Who doesn't love a Happy Ending?

Hope it's amazing!
-Love, Dad

Friday, May 1, 2026

Lawn Ornaments Riding Carousel Ponies

Tomorrow is the 152nd running of the "Fastest Two Minutes in the Whole Dam World or Something Like It." Yes. It's Kentucky Derby Day, the Race for the Roses, and a hundred cliches that those who follow the Sport of Kings (and I wasn't sure what they meant for quite some time about that growing up) take as seriously as those who follow the World Series, the Super Bowl, or the Stanley Cup take their sports.

The difference being you don't get to ride a teammate around a track in a counter-clockwise direction (I think; and do they change directions in Australia for the obvious reason), which is too bad because I imagine a placekicker riding around on a linebacker would be quite striking visually.

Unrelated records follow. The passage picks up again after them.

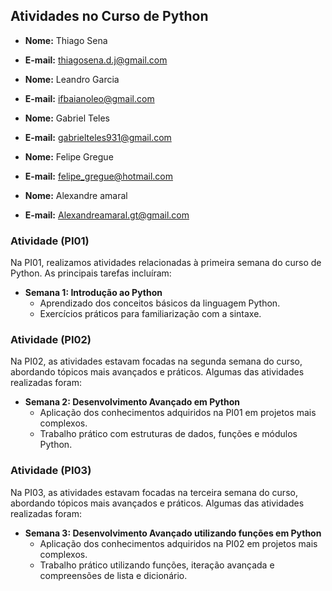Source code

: ## Atividades no Curso de Python

- **Nome:** Thiago Sena
- **E-mail:** thiagosena.d.j@gmail.com

- **Nome:** Leandro Garcia
- **E-mail:** ifbaianoleo@gmail.com

- **Nome:** Gabriel Teles
- **E-mail:** gabrielteles931@gmail.com

- **Nome:** Felipe Gregue
- **E-mail:** felipe_gregue@hotmail.com

- **Nome:** Alexandre amaral
- **E-mail:** Alexandreamaral.gt@gmail.com

### Atividade (PI01)

Na PI01, realizamos atividades relacionadas à primeira semana do curso de Python. As principais tarefas incluíram:

- **Semana 1: Introdução ao Python**
  - Aprendizado dos conceitos básicos da linguagem Python.
  - Exercícios práticos para familiarização com a sintaxe.

### Atividade (PI02)

Na PI02, as atividades estavam focadas na segunda semana do curso, abordando tópicos mais avançados e práticos. Algumas das atividades realizadas foram:

- **Semana 2: Desenvolvimento Avançado em Python**
  - Aplicação dos conhecimentos adquiridos na PI01 em projetos mais complexos.
  - Trabalho prático com estruturas de dados, funções e módulos Python.

### Atividade (PI03)

Na PI03, as atividades estavam focadas na terceira semana do curso, abordando tópicos mais avançados e práticos. Algumas das atividades realizadas foram:

- **Semana 3: Desenvolvimento Avançado utilizando funções em Python**
  - Aplicação dos conhecimentos adquiridos na PI02 em projetos mais complexos.
  - Trabalho prático utilizando funções, iteração avançada e compreensões de lista e dicionário.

All I know about the event tomorrow is what Dr. Hunter S. Thompson wrote in 1970 when I was barely eighteen years old. It tore my mind in two; your turnAnd, you're welcome.
-bill kenny

Thursday, April 30, 2026

Shovel Down Six Feet

I was born the same year Dwight Eisenhower was elected President. I mention that not to impress you with how old I am ('and look, he can still dress himself!' Well, sort of) but, rather, to help you understand what the dog-eared snapshot of America in my wallet looks like.

We lived in Suburbia. Dad and all the other neighborhood fathers got up early to get to the train station for important jobs in The City. Mom made Dad breakfast and drove him to the station, then came back and got all of us up, fed, and dressed for school. She waited for the school bus with us and was there at the stop when we came home in the afternoon.

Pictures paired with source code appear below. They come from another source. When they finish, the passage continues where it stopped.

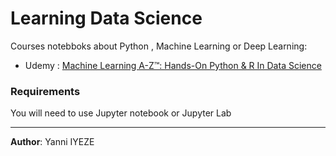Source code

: # Learning Data Science

Courses notebboks about Python , Machine Learning or Deep Learning:
- Udemy : [Machine Learning A-Z™: Hands-On Python & R In Data Science](https://www.udemy.com/machinelearning/learn/v4/overview)

### Requirements

You will need to use Jupyter notebook or Jupyter Lab

---
__Author__: Yanni IYEZE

In Eisenhower's America, you had air raid siren testing with under-your-desk and look-away-from-the-flash-at-the-window drills, and no one found any of this odd or unusual because we had always done it and assumed we always would.

All the boys after school played war, and all of us were brave soldiers with guns keeping the suburban sprawl backyards safe from all the enemies we saw on nighttime TV shows.

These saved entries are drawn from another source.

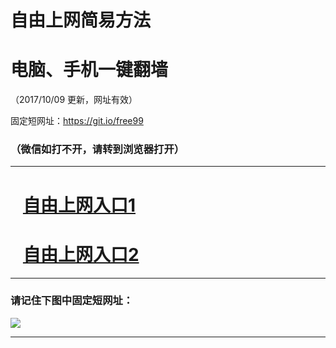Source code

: ﻿# 自由上网简易方法

# 电脑、手机一键翻墙

（2017/10/09 更新，网址有效）

固定短网址：https://git.io/free99

### （微信如打不开，请转到浏览器打开）


***





# &nbsp;&nbsp; <a href="http://ft1345423754.fwq-tz-1001.info/fwqtz01.html?t=10090011399 " target="_blank">自由上网入口1</a>
# &nbsp;&nbsp; <a href="http://ft2231117246.fwq-tz-1002.info/fwqtz02.html?t=10090012070 " target="_blank">自由上网入口2</a>
***

### 请记住下图中固定短网址：

<img src="https://s3-us-west-2.amazonaws.com/fwq-1001/yjfq-20170905okok.png" /> 


***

Cold War kid that I was, I lived as a member, small and young, of one of the tribes of America, the middle-class white American tribe. My circle of friends and playmates was so white we glowed in the dark. If I had any after-school playmates of another color, any color, I don't recall them.

I do remember Mrs. Henderson, my third-grade teacher, a tall, black woman who was a dynamo in the classroom, though I had no idea at the time why she worked so hard to prove herself. I figured it out many years later, long after being her student, proving (I guess) that not all learning happens in the classroom.

Growing up, I watched the civil rights movement on television newscasts and in the headlines of our daily newspapers (one in the morning and one that came out in the afternoon), on street corners in downtown and across our playgrounds.

As teenagers, we watched grainy film footage of The War (always capital letters) in Vietnam directly into our living rooms every night at dinner, where it sat on our trays along with dessert. The universe was getting more dangerous, the pace was getting faster, and we were growing to assume our place in a world we were creating as we went along.

We were the children of the Greatest Generation and often had the same sense of history a cat does. It's been decades since I thought about the "Huntley-Brinkley Report" or Wide-Wale bell-bottoms, just two artifacts of a long ago age of arrogant innocence (or ignorant arrogance if you want to be kind), when we took for granted everything we had, never wondering where it came from or how long it might last.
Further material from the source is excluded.